Exercise directions: The answer must reproduce every record exactly, with all pictures omitted.
--- Records to use Enclosed Below ---
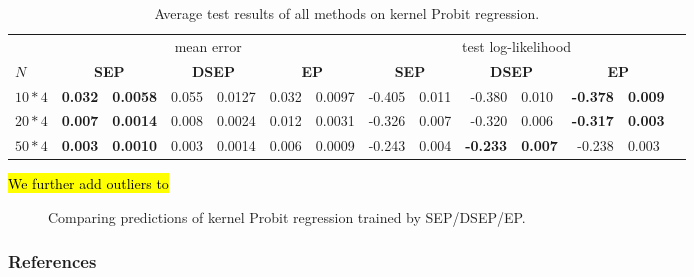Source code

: \documentclass{article} %
\newcommand{\ica}{\hspace{0.25cm}}
\begin{document}
\begin{table} 
\small
\centering \label{tab:kernel} 
 \caption{ Average test results of all methods on kernel Probit regression.}
\begin{tabular}{l@{\ica}r@{$\pm$}l@{\ica}r@{$\pm$}l@{\ica}r@{$\pm$}l@{\ica}r@{$\pm$}l@{\ica}r@{$\pm$}
	l@{\ica}r@{$\pm$}l@{\ica}r@{$\pm$}}\hline 
{} & \multicolumn{6}{c}{mean error} & \multicolumn{6}{c}{test log-likelihood} \\
\bf{$N$}&\multicolumn{2}{c}{\bf{ SEP }}&\multicolumn{2}{c}{\bf{ DSEP }}&\multicolumn{2}{c}{\bf{ EP }} &\multicolumn{2}{c}{\bf{ SEP }}&\multicolumn{2}{c}{\bf{ DSEP }}&\multicolumn{2}{c}{\bf{ EP }} \\ \hline 
%
$10*4$&\bf{0.032}&\bf{0.0058}&0.055&0.0127&0.032&0.0097 
	&-0.405&0.011&-0.380&0.010&\bf{-0.378}&\bf{0.009} \\
%
$20*4$&\bf{0.007}&\bf{0.0014}&0.008&0.0024&0.012&0.0031 
	&-0.326&0.007&-0.320&0.006&\bf{-0.317}&\bf{0.003} \\
%
$50*4$&\bf{0.003}&\bf{0.0010}&0.003&0.0014&0.006&0.0009 
	&-0.243&0.004&\bf{-0.233}&\bf{0.007}&-0.238&0.003 \\
%
 \hline \end{tabular} 
 \end{table} 


\hl{We further add outliers to }

\begin{figure}
\centering
\def\svgwidth{1\linewidth}

\label{fig:kernel_increase_n}
\caption{Comparing predictions of kernel Probit regression trained by SEP/DSEP/EP.}
\end{figure}


\subsubsection*{References}
\renewcommand{\section}[2]{}
\small


\end{document}

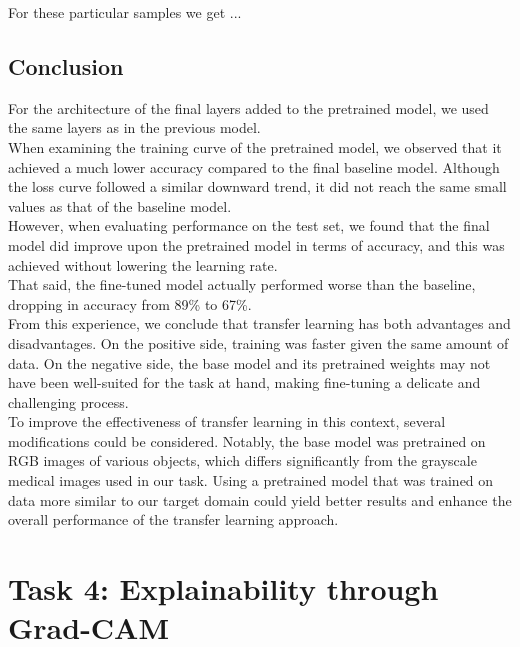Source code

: \documentclass[conference]{IEEEtran}
\begin{document}
For these particular samples we get ...\\

\subsection{Conclusion}
For the architecture of the final layers added to the pretrained model, we used the same layers as in the previous model.\\

When examining the training curve of the pretrained model, we observed that it achieved a much lower accuracy compared to the final baseline model. Although the loss curve followed a similar downward trend, it did not reach the same small values as that of the baseline model.\\

However, when evaluating performance on the test set, we found that the final model did improve upon the pretrained model in terms of accuracy, and this was achieved without lowering the learning rate.\\

That said, the fine-tuned model actually performed worse than the baseline, dropping in accuracy from 89\% to 67\%.\\

From this experience, we conclude that transfer learning has both advantages and disadvantages. On the positive side, training was faster given the same amount of data. On the negative side, the base model and its pretrained weights may not have been well-suited for the task at hand, making fine-tuning a delicate and challenging process.\\

To improve the effectiveness of transfer learning in this context, several modifications could be considered. Notably, the base model was pretrained on RGB images of various objects, which differs significantly from the grayscale medical images used in our task. Using a pretrained model that was trained on data more similar to our target domain could yield better results and enhance the overall performance of the transfer learning approach.\\






\section{Task 4: Explainability through Grad-CAM} \label{sec:task_4}
\end{document}
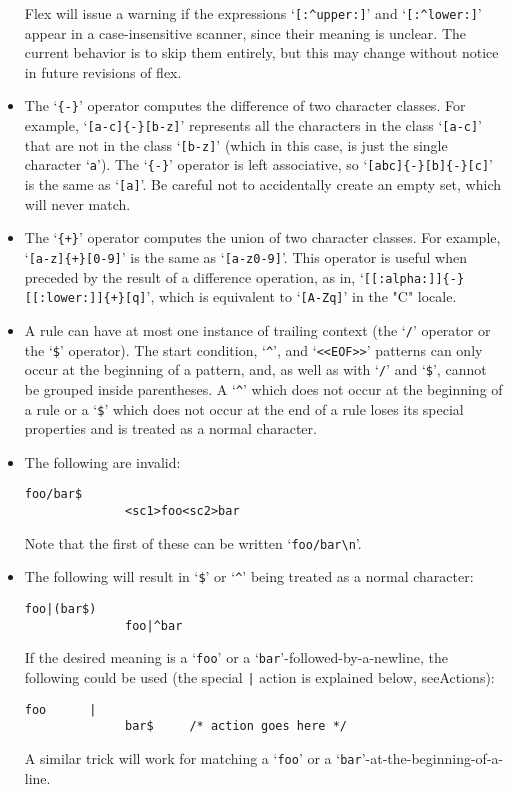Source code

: \documentclass[openany,oneside]{book}
\begin{document}
\begin{itemize}
Flex will issue a warning if the expressions ‘\verb`[:^upper:]`’ and
‘\verb`[:^lower:]`’ appear in a case-insensitive scanner, since their meaning is
unclear. The current behavior is to skip them entirely, but this may change
without notice in future revisions of flex.
\item The ‘\verb`{-}`’ operator computes the difference of two character classes. For
example, ‘\verb`[a-c]{-}[b-z]`’ represents all the characters in the class
‘\verb`[a-c]`’ that are not in the class ‘\verb`[b-z]`’ (which in this case, is
just the single character ‘\verb`a`’). The ‘\verb`{-}`’ operator is left
associative, so ‘\verb`[abc]{-}[b]{-}[c]`’ is the same as ‘\verb`[a]`’. Be careful
not to accidentally create an empty set, which will never match.
\item The ‘\verb`{+}`’ operator computes the union of two character classes. For
example, ‘\verb`[a-z]{+}[0-9]`’ is the same as ‘\verb`[a-z0-9]`’. This operator
is useful when preceded by the result of a difference operation, as in,
‘\verb`[[:alpha:]]{-}[[:lower:]]{+}[q]`’, which is equivalent to
‘\verb`[A-Zq]`’ in the "C" locale.


\item A rule can have at most one instance of trailing context (the ‘\verb`/`’ operator
or the ‘\verb`$`’ operator).  The start condition, ‘\verb`^`’, and ‘\verb`<<EOF>>`’ patterns
can only occur at the beginning of a pattern, and, as well as with ‘\verb`/`’ and ‘\verb`$`’,
cannot be grouped inside parentheses.  A ‘\verb`^`’ which does not occur at
the beginning of a rule or a ‘\verb`$`’ which does not occur at the end of
a rule loses its special properties and is treated as a normal character.
\item The following are invalid:


\begin{verbatim}
foo/bar$
              <sc1>foo<sc2>bar
\end{verbatim}


Note that the first of these can be written ‘\verb`foo/bar\n`’.
\item The following will result in ‘\verb`$`’ or ‘\verb`^`’ being treated as a normal character:


\begin{verbatim}
foo|(bar$)
              foo|^bar
\end{verbatim}


If the desired meaning is a ‘\verb`foo`’ or a
‘\verb`bar`’-followed-by-a-newline, the following could be used (the
special \verb`|` action is explained below, seeActions):


\begin{verbatim}
foo      |
              bar$     /* action goes here */
\end{verbatim}


A similar trick will work for matching a ‘\verb`foo`’ or a
‘\verb`bar`’-at-the-beginning-of-a-line.
\end{itemize}
\end{document}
--- End of Enclosed Records to use ---
Written response:
Source code

: \documentclass{article} %
\newcommand{\ica}{\hspace{0.25cm}}
\begin{document}
\begin{table} 
\small
\centering \label{tab:kernel} 
 \caption{ Average test results of all methods on kernel Probit regression.}
\begin{tabular}{l@{\ica}r@{$\pm$}l@{\ica}r@{$\pm$}l@{\ica}r@{$\pm$}l@{\ica}r@{$\pm$}l@{\ica}r@{$\pm$}
	l@{\ica}r@{$\pm$}l@{\ica}r@{$\pm$}}\hline 
{} & \multicolumn{6}{c}{mean error} & \multicolumn{6}{c}{test log-likelihood} \\
\bf{$N$}&\multicolumn{2}{c}{\bf{ SEP }}&\multicolumn{2}{c}{\bf{ DSEP }}&\multicolumn{2}{c}{\bf{ EP }} &\multicolumn{2}{c}{\bf{ SEP }}&\multicolumn{2}{c}{\bf{ DSEP }}&\multicolumn{2}{c}{\bf{ EP }} \\ \hline 
%
$10*4$&\bf{0.032}&\bf{0.0058}&0.055&0.0127&0.032&0.0097 
	&-0.405&0.011&-0.380&0.010&\bf{-0.378}&\bf{0.009} \\
%
$20*4$&\bf{0.007}&\bf{0.0014}&0.008&0.0024&0.012&0.0031 
	&-0.326&0.007&-0.320&0.006&\bf{-0.317}&\bf{0.003} \\
%
$50*4$&\bf{0.003}&\bf{0.0010}&0.003&0.0014&0.006&0.0009 
	&-0.243&0.004&\bf{-0.233}&\bf{0.007}&-0.238&0.003 \\
%
 \hline \end{tabular} 
 \end{table} 


\hl{We further add outliers to }

\begin{figure}
\centering
\def\svgwidth{1\linewidth}

\label{fig:kernel_increase_n}
\caption{Comparing predictions of kernel Probit regression trained by SEP/DSEP/EP.}
\end{figure}


\subsubsection*{References}
\renewcommand{\section}[2]{}
\small


\end{document}

Source code

: \documentclass[conference]{IEEEtran}
\begin{document}
For these particular samples we get ...\\

\subsection{Conclusion}
For the architecture of the final layers added to the pretrained model, we used the same layers as in the previous model.\\

When examining the training curve of the pretrained model, we observed that it achieved a much lower accuracy compared to the final baseline model. Although the loss curve followed a similar downward trend, it did not reach the same small values as that of the baseline model.\\

However, when evaluating performance on the test set, we found that the final model did improve upon the pretrained model in terms of accuracy, and this was achieved without lowering the learning rate.\\

That said, the fine-tuned model actually performed worse than the baseline, dropping in accuracy from 89\% to 67\%.\\

From this experience, we conclude that transfer learning has both advantages and disadvantages. On the positive side, training was faster given the same amount of data. On the negative side, the base model and its pretrained weights may not have been well-suited for the task at hand, making fine-tuning a delicate and challenging process.\\

To improve the effectiveness of transfer learning in this context, several modifications could be considered. Notably, the base model was pretrained on RGB images of various objects, which differs significantly from the grayscale medical images used in our task. Using a pretrained model that was trained on data more similar to our target domain could yield better results and enhance the overall performance of the transfer learning approach.\\






\section{Task 4: Explainability through Grad-CAM} \label{sec:task_4}
\end{document}
Source code

: \documentclass[openany,oneside]{book}
\begin{document}
\begin{itemize}
Flex will issue a warning if the expressions ‘\verb`[:^upper:]`’ and
‘\verb`[:^lower:]`’ appear in a case-insensitive scanner, since their meaning is
unclear. The current behavior is to skip them entirely, but this may change
without notice in future revisions of flex.
\item The ‘\verb`{-}`’ operator computes the difference of two character classes. For
example, ‘\verb`[a-c]{-}[b-z]`’ represents all the characters in the class
‘\verb`[a-c]`’ that are not in the class ‘\verb`[b-z]`’ (which in this case, is
just the single character ‘\verb`a`’). The ‘\verb`{-}`’ operator is left
associative, so ‘\verb`[abc]{-}[b]{-}[c]`’ is the same as ‘\verb`[a]`’. Be careful
not to accidentally create an empty set, which will never match.
\item The ‘\verb`{+}`’ operator computes the union of two character classes. For
example, ‘\verb`[a-z]{+}[0-9]`’ is the same as ‘\verb`[a-z0-9]`’. This operator
is useful when preceded by the result of a difference operation, as in,
‘\verb`[[:alpha:]]{-}[[:lower:]]{+}[q]`’, which is equivalent to
‘\verb`[A-Zq]`’ in the "C" locale.


\item A rule can have at most one instance of trailing context (the ‘\verb`/`’ operator
or the ‘\verb`$`’ operator).  The start condition, ‘\verb`^`’, and ‘\verb`<<EOF>>`’ patterns
can only occur at the beginning of a pattern, and, as well as with ‘\verb`/`’ and ‘\verb`$`’,
cannot be grouped inside parentheses.  A ‘\verb`^`’ which does not occur at
the beginning of a rule or a ‘\verb`$`’ which does not occur at the end of
a rule loses its special properties and is treated as a normal character.
\item The following are invalid:


\begin{verbatim}
foo/bar$
              <sc1>foo<sc2>bar
\end{verbatim}


Note that the first of these can be written ‘\verb`foo/bar\n`’.
\item The following will result in ‘\verb`$`’ or ‘\verb`^`’ being treated as a normal character:


\begin{verbatim}
foo|(bar$)
              foo|^bar
\end{verbatim}


If the desired meaning is a ‘\verb`foo`’ or a
‘\verb`bar`’-followed-by-a-newline, the following could be used (the
special \verb`|` action is explained below, seeActions):


\begin{verbatim}
foo      |
              bar$     /* action goes here */
\end{verbatim}


A similar trick will work for matching a ‘\verb`foo`’ or a
‘\verb`bar`’-at-the-beginning-of-a-line.
\end{itemize}
\end{document}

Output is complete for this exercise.